Table A13: Optimal Hyperparameters
ML Algorithm	Optimal Hyperparameters
Support Vector Machine	C = 10.0, Gamma = 0.01, Kernel = polynomial
Decision Tree	maximum tree depth = 4, minimum samples for a leaf node = 5
Random Forest	numbers of trees = 200, maximum tree depth = 3, minimum samples for a leaf node = 5
eXtreme Gradient Boosting	numbers of trees = 100, maximum tree depth = 3, minimum samples for a leaf node = 3, learning rate = 0.05
Neural Network	activation function = relu, learning rate = 0.01, number of hidden layers = 2, nodes per hidden layer = 3, epochs= 100, initial weights = random, optimisation algorithm = adam, batch size = 50%
Source: Authors’ calculations.

Table A14: Sector Break-up, Average Size, Average Cash Flow of the Sample Companies
Sr. No.	Sector	No. of Companies	Average Market Cap (in Billion Rs.)	Average CFO/Debt
1	Manufacturing	398	0.48	0.18
2	Consumer Goods	91	1.66	0.42
3	Constructions, Real Estate	59	2.31	0.21
4	Transport and Communications	32	0.88	0.28
5	Healthcare	59	1.80	0.45
6	IT	33	2.01	0.40
7	Other	152	0.39	0.23
Source: Authors’ calculations.

^* Sudipta Dutta (sudiptadutta@rbi.org.in) is Assistant General Manager and Angshuman Hait is Director in the Department of Statistics and Information Management (DSIM), Reserve Bank of India, Mumbai. The comments received from Shaoni Nandi, Khaijamang Mate, DEPR study circle participants, and an anonymous external reviewer are gratefully acknowledged. The views and opinions expressed in this paper are solely of the authors and do not reflect the views of the Reserve Bank of India.

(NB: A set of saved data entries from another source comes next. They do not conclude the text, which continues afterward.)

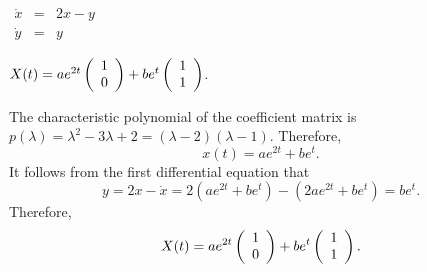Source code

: \documentclass{ximera}
\begin{document}
\begin{exercise} \label{c12.3.4d}
$\begin{array}{rcl}
\dot{x} & = & 2x-y\\
\dot{y} & = & y
\end{array}$

\begin{solution}
\ans $X(t) = ae^{2t}\left(\begin{array}{r} 1 \\ 0\end{array}\right) + be^t\left(\begin{array}{r} 1 \\ 1\end{array}\right)$.

\soln  The characteristic polynomial of the coefficient matrix is 
$p(\lambda) = \lambda^2-3\lambda+2=(\lambda-2)(\lambda-1)$.  Therefore, 
\[
x(t) = ae^{2t}+be^t.
\]
It follows from the first differential equation that 
\[
y = 2x-\dot{x} = 2(ae^{2t}+be^t)-(2ae^{2t}+be^t) = be^t.
\]
Therefore,
\[
X(t) = ae^{2t}\left(\begin{array}{r} 1 \\ 0\end{array}\right) + be^t\left(\begin{array}{r} 1 \\ 1\end{array}\right).
\]


\end{solution}
\end{exercise}
\end{document}
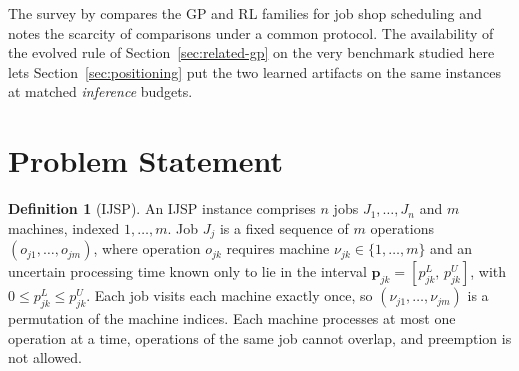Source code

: \documentclass[preprint,authoryear,12pt]{elsarticle}
\theoremstyle{definition}
\newtheorem{definition}{Definition}
\theoremstyle{remark}
\begin{document}
The survey by \citet{Xu2025} compares the GP and RL families for job
shop scheduling and notes the scarcity of comparisons under a common
protocol. The availability of the evolved rule of
Section~\ref{sec:related-gp} on the very benchmark studied here lets
Section~\ref{sec:positioning} put the two learned artifacts on the
same instances at matched \emph{inference} budgets.

\section{Problem Statement}
\label{sec:problem}

\begin{definition}[IJSP]
An IJSP instance comprises $n$ jobs $J_1,\dots,J_n$ and $m$ machines,
indexed $1,\dots,m$.
Job $J_j$ is a fixed sequence of $m$ operations
$(o_{j1},\dots,o_{jm})$, where operation $o_{jk}$ requires machine
$\nu_{jk}\in\{1,\dots,m\}$ and an uncertain processing time known
only to lie in the interval
$\mathbf{p}_{jk}=[p^{L}_{jk},\,p^{U}_{jk}]$, with $0\le p^L_{jk}\le
p^U_{jk}$. Each job visits each machine exactly once, so
$(\nu_{j1},\dots,\nu_{jm})$ is a permutation of the machine indices.
Each machine processes at most one operation at a time, operations of
the same job cannot overlap, and preemption is not allowed.
\end{definition}
\end{document}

¹ In simple words, Machine Learning means learning by a computer to recognise pattern or distinguish different items from the data or examples provided to it. The learning takes place on its own, in a sense that it does not require a programme and give step by step directions to the computer.

² Support Vector Machine (SVM) is a machine learning algorithm which segregates data into different classes by drawing best possible line (an optimal hyperplane in case of more complex N-dimensional space) between them and tries to maximise the margin between data points of different classes so that the classes are distinct.

³ Class imbalance happens when there is fewer representation for one class compared to the other classes, making it difficult for the algorithm to learn about and appropriately predict that ‘minor’ class. Such scenario in data has potential to lead to biased predictions in favour of the majority class.

⁴ Instead of oversampling from the minority class, another alternate could be to under-sample from the majority class. However, we preferred the former as under-sampling can lead to information loss.

⁵ Historical studies involving ML applications have focused more on neural network and less on the other ML techniques.